Your answer should restate each line of the data below word for word.

——

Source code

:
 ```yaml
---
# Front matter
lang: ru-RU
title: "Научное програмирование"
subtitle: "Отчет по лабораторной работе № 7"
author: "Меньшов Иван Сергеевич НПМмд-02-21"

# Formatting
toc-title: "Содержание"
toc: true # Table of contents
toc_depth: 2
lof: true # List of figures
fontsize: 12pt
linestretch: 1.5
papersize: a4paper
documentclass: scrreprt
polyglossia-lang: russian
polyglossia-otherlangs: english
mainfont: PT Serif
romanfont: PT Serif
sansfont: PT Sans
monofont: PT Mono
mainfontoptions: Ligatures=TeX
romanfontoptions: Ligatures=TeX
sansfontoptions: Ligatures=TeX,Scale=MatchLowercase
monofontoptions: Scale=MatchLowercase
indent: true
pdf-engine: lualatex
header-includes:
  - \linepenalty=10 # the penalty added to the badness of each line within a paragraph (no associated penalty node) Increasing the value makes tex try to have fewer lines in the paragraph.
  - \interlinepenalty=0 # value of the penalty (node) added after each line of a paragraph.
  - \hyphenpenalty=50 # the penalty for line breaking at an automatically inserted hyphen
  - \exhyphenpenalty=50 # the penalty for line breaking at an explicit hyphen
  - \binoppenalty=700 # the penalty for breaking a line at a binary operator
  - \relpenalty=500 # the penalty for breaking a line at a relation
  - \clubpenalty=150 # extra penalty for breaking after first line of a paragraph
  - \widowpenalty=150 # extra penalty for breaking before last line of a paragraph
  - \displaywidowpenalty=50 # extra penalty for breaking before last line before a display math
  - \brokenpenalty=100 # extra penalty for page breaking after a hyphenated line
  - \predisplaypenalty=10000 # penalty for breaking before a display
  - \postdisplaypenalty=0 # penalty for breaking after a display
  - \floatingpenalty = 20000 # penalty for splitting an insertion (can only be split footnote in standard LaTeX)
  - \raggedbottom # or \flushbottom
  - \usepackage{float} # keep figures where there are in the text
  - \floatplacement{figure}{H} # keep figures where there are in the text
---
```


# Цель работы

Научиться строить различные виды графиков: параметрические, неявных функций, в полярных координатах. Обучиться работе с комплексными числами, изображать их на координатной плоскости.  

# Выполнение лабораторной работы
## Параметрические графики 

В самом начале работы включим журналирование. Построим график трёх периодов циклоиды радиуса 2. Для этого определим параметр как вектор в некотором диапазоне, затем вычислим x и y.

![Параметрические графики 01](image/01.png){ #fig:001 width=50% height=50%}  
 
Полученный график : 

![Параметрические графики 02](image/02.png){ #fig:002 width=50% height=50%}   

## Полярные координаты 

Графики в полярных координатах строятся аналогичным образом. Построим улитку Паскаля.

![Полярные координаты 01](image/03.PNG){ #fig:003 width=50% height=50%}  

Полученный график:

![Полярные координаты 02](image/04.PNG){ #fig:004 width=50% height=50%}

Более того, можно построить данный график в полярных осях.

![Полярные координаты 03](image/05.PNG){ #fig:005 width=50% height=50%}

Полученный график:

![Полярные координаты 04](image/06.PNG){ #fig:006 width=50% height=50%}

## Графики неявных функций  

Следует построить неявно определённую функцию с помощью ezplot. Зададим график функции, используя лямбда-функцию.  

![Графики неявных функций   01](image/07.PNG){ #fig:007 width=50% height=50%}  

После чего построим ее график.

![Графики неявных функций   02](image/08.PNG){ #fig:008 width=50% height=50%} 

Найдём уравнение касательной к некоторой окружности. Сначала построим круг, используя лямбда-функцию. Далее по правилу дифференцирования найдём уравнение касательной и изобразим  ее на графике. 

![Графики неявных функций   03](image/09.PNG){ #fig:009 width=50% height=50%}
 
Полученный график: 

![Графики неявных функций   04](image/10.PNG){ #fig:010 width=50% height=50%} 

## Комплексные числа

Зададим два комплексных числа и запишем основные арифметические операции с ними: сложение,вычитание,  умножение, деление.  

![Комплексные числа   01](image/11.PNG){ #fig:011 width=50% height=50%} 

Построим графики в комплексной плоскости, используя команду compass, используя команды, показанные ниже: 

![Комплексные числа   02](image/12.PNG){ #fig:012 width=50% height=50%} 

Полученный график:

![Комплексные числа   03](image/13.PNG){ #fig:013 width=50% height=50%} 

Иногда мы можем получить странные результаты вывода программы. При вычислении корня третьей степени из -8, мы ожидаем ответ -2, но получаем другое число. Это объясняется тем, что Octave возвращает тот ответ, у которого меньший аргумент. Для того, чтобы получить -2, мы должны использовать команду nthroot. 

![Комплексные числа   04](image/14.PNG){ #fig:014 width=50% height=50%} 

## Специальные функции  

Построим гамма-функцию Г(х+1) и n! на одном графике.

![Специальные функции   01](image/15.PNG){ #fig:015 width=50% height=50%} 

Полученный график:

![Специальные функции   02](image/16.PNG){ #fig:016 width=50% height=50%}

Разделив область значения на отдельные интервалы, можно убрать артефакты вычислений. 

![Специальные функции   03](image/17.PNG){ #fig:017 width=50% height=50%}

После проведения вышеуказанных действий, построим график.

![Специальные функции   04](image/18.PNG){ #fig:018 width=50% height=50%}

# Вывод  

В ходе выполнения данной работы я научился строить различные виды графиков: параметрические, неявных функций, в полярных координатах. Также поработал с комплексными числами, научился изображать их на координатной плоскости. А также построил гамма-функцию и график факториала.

——

§ **Exercise result**:
Source code

:
 ```yaml
---
# Front matter
lang: ru-RU
title: "Научное програмирование"
subtitle: "Отчет по лабораторной работе № 7"
author: "Меньшов Иван Сергеевич НПМмд-02-21"

# Formatting
toc-title: "Содержание"
toc: true # Table of contents
toc_depth: 2
lof: true # List of figures
fontsize: 12pt
linestretch: 1.5
papersize: a4paper
documentclass: scrreprt
polyglossia-lang: russian
polyglossia-otherlangs: english
mainfont: PT Serif
romanfont: PT Serif
sansfont: PT Sans
monofont: PT Mono
mainfontoptions: Ligatures=TeX
romanfontoptions: Ligatures=TeX
sansfontoptions: Ligatures=TeX,Scale=MatchLowercase
monofontoptions: Scale=MatchLowercase
indent: true
pdf-engine: lualatex
header-includes:
  - \linepenalty=10 # the penalty added to the badness of each line within a paragraph (no associated penalty node) Increasing the value makes tex try to have fewer lines in the paragraph.
  - \interlinepenalty=0 # value of the penalty (node) added after each line of a paragraph.
  - \hyphenpenalty=50 # the penalty for line breaking at an automatically inserted hyphen
  - \exhyphenpenalty=50 # the penalty for line breaking at an explicit hyphen
  - \binoppenalty=700 # the penalty for breaking a line at a binary operator
  - \relpenalty=500 # the penalty for breaking a line at a relation
  - \clubpenalty=150 # extra penalty for breaking after first line of a paragraph
  - \widowpenalty=150 # extra penalty for breaking before last line of a paragraph
  - \displaywidowpenalty=50 # extra penalty for breaking before last line before a display math
  - \brokenpenalty=100 # extra penalty for page breaking after a hyphenated line
  - \predisplaypenalty=10000 # penalty for breaking before a display
  - \postdisplaypenalty=0 # penalty for breaking after a display
  - \floatingpenalty = 20000 # penalty for splitting an insertion (can only be split footnote in standard LaTeX)
  - \raggedbottom # or \flushbottom
  - \usepackage{float} # keep figures where there are in the text
  - \floatplacement{figure}{H} # keep figures where there are in the text
---
```


# Цель работы

Научиться строить различные виды графиков: параметрические, неявных функций, в полярных координатах. Обучиться работе с комплексными числами, изображать их на координатной плоскости.  

# Выполнение лабораторной работы
## Параметрические графики 

В самом начале работы включим журналирование. Построим график трёх периодов циклоиды радиуса 2. Для этого определим параметр как вектор в некотором диапазоне, затем вычислим x и y.

![Параметрические графики 01](image/01.png){ #fig:001 width=50% height=50%}  
 
Полученный график : 

![Параметрические графики 02](image/02.png){ #fig:002 width=50% height=50%}   

## Полярные координаты 

Графики в полярных координатах строятся аналогичным образом. Построим улитку Паскаля.

![Полярные координаты 01](image/03.PNG){ #fig:003 width=50% height=50%}  

Полученный график:

![Полярные координаты 02](image/04.PNG){ #fig:004 width=50% height=50%}

Более того, можно построить данный график в полярных осях.

![Полярные координаты 03](image/05.PNG){ #fig:005 width=50% height=50%}

Полученный график:

![Полярные координаты 04](image/06.PNG){ #fig:006 width=50% height=50%}

## Графики неявных функций  

Следует построить неявно определённую функцию с помощью ezplot. Зададим график функции, используя лямбда-функцию.  

![Графики неявных функций   01](image/07.PNG){ #fig:007 width=50% height=50%}  

После чего построим ее график.

![Графики неявных функций   02](image/08.PNG){ #fig:008 width=50% height=50%} 

Найдём уравнение касательной к некоторой окружности. Сначала построим круг, используя лямбда-функцию. Далее по правилу дифференцирования найдём уравнение касательной и изобразим  ее на графике. 

![Графики неявных функций   03](image/09.PNG){ #fig:009 width=50% height=50%}
 
Полученный график: 

![Графики неявных функций   04](image/10.PNG){ #fig:010 width=50% height=50%} 

## Комплексные числа

Зададим два комплексных числа и запишем основные арифметические операции с ними: сложение,вычитание,  умножение, деление.  

![Комплексные числа   01](image/11.PNG){ #fig:011 width=50% height=50%} 

Построим графики в комплексной плоскости, используя команду compass, используя команды, показанные ниже: 

![Комплексные числа   02](image/12.PNG){ #fig:012 width=50% height=50%} 

Полученный график:

![Комплексные числа   03](image/13.PNG){ #fig:013 width=50% height=50%} 

Иногда мы можем получить странные результаты вывода программы. При вычислении корня третьей степени из -8, мы ожидаем ответ -2, но получаем другое число. Это объясняется тем, что Octave возвращает тот ответ, у которого меньший аргумент. Для того, чтобы получить -2, мы должны использовать команду nthroot. 

![Комплексные числа   04](image/14.PNG){ #fig:014 width=50% height=50%} 

## Специальные функции  

Построим гамма-функцию Г(х+1) и n! на одном графике.

![Специальные функции   01](image/15.PNG){ #fig:015 width=50% height=50%} 

Полученный график:

![Специальные функции   02](image/16.PNG){ #fig:016 width=50% height=50%}

Разделив область значения на отдельные интервалы, можно убрать артефакты вычислений. 

![Специальные функции   03](image/17.PNG){ #fig:017 width=50% height=50%}

После проведения вышеуказанных действий, построим график.

![Специальные функции   04](image/18.PNG){ #fig:018 width=50% height=50%}

# Вывод  

В ходе выполнения данной работы я научился строить различные виды графиков: параметрические, неявных функций, в полярных координатах. Также поработал с комплексными числами, научился изображать их на координатной плоскости. А также построил гамма-функцию и график факториала.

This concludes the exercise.